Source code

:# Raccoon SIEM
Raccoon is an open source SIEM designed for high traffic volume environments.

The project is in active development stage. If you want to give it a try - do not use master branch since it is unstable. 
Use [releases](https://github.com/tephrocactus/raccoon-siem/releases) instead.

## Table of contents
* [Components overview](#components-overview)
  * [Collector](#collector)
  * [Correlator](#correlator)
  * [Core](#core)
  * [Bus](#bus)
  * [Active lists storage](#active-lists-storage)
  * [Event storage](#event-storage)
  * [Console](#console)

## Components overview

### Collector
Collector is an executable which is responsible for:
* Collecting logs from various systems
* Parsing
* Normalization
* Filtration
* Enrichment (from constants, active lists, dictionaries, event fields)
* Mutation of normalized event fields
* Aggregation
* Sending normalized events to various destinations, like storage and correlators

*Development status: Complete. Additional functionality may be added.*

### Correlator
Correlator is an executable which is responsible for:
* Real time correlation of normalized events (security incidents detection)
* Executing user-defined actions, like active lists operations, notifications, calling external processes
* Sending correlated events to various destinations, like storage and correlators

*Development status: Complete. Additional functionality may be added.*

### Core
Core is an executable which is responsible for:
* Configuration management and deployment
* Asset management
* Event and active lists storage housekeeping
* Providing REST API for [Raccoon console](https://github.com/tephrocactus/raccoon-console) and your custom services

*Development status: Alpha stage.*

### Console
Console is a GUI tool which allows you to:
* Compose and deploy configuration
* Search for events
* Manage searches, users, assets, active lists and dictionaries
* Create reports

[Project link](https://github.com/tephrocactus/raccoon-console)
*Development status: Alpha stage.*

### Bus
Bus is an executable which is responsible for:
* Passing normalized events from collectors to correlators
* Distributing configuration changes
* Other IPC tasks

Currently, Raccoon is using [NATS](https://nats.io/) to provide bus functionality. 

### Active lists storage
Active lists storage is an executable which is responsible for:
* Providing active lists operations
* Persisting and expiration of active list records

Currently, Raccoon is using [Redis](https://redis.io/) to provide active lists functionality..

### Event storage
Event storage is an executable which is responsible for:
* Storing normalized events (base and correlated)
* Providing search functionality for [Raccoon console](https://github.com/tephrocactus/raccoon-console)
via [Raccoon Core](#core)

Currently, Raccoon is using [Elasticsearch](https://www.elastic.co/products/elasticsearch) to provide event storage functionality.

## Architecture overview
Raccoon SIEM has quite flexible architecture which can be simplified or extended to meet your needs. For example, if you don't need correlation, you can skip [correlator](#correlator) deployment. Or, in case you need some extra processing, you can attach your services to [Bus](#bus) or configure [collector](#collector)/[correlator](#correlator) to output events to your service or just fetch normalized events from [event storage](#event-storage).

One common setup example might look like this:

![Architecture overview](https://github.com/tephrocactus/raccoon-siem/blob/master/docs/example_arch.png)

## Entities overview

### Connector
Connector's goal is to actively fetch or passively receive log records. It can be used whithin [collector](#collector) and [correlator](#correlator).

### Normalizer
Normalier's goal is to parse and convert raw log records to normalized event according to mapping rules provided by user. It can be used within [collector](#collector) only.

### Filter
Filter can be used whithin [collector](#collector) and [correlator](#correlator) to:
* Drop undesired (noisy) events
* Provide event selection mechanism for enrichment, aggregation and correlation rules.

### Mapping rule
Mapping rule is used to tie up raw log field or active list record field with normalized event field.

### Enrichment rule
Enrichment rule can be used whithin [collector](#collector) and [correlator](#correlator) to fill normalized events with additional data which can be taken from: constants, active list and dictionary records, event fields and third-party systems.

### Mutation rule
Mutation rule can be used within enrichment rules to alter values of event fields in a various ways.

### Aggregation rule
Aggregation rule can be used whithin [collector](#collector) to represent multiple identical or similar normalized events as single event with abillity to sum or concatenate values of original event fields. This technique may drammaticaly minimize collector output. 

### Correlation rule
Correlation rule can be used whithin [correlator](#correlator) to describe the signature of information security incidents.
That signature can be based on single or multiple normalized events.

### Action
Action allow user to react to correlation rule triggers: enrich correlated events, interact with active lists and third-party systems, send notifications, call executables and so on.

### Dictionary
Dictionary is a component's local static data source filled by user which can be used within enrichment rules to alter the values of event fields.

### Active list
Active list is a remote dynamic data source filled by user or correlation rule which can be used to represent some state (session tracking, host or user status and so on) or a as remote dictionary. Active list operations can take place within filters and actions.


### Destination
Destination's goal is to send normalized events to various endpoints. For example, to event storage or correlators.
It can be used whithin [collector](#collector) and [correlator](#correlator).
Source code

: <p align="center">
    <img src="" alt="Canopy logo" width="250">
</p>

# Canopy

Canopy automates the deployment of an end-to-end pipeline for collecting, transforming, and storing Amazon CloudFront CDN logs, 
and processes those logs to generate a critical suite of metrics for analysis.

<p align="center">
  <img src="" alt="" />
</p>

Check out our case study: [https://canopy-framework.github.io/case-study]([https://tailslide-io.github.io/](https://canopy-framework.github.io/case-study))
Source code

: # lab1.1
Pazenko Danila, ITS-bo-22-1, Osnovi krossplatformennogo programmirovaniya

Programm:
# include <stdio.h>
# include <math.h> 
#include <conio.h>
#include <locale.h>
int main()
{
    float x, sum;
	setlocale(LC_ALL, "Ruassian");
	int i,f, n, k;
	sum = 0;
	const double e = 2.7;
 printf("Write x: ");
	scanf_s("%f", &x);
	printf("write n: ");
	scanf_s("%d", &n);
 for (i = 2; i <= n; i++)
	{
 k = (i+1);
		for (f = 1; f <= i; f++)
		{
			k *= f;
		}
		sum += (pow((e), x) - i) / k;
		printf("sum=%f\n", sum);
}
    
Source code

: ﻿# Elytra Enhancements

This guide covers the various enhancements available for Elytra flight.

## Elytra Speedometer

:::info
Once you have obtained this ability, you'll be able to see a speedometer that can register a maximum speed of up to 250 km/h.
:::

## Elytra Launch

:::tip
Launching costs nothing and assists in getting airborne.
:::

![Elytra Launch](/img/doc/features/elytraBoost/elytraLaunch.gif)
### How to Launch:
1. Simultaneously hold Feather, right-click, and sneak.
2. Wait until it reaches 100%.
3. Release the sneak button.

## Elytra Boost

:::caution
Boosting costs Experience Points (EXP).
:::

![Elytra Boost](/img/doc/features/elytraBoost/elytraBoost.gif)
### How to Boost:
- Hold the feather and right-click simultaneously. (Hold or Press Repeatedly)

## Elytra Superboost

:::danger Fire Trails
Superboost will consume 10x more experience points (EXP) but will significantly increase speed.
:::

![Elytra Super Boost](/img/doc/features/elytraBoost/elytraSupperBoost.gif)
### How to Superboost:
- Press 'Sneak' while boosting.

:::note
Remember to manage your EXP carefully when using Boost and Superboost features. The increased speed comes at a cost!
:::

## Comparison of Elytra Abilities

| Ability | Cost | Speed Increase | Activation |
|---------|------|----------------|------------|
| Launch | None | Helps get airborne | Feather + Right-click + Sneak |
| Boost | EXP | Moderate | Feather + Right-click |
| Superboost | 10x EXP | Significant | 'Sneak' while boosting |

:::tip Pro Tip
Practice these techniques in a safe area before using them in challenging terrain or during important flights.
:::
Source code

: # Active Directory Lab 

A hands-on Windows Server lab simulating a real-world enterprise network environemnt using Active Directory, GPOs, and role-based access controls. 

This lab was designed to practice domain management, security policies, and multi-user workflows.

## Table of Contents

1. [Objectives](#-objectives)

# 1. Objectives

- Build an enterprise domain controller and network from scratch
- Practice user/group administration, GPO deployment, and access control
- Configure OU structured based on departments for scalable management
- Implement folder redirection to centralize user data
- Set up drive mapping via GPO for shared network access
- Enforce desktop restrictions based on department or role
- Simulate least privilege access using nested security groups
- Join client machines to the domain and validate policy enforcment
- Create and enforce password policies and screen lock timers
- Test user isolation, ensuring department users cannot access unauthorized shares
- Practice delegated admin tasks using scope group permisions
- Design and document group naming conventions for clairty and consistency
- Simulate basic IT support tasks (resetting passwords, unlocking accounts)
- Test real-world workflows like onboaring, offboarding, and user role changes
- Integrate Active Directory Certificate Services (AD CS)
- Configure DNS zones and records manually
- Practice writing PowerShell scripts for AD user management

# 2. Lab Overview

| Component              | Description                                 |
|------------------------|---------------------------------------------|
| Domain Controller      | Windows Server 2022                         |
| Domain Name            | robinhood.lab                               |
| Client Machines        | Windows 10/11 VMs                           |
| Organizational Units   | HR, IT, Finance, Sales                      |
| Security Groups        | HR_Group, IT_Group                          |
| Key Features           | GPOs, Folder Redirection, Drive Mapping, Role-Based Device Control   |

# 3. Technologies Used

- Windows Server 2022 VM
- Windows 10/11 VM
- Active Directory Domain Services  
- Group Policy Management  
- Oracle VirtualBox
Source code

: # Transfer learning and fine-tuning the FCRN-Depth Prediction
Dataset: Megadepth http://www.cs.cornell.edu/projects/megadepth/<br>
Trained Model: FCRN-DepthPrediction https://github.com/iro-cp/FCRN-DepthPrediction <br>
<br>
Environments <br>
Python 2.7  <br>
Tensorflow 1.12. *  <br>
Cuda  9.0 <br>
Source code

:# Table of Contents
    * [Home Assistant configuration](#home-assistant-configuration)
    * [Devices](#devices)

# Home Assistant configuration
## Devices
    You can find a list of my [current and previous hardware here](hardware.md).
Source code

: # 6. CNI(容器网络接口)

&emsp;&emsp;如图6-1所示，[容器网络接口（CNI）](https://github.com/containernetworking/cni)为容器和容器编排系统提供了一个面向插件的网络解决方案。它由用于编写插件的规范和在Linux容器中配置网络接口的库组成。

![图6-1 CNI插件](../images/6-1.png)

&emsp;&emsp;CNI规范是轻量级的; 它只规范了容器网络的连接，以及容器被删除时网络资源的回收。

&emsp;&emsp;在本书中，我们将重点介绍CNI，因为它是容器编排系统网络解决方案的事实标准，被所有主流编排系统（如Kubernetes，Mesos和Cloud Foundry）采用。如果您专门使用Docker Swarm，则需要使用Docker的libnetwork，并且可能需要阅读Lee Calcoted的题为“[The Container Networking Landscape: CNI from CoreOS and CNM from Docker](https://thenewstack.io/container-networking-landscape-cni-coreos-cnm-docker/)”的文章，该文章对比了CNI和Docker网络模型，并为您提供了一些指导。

### Problem to solve:
Using the entries above, say how many lines include the word "Test", with no other output.

### Output for this task:
2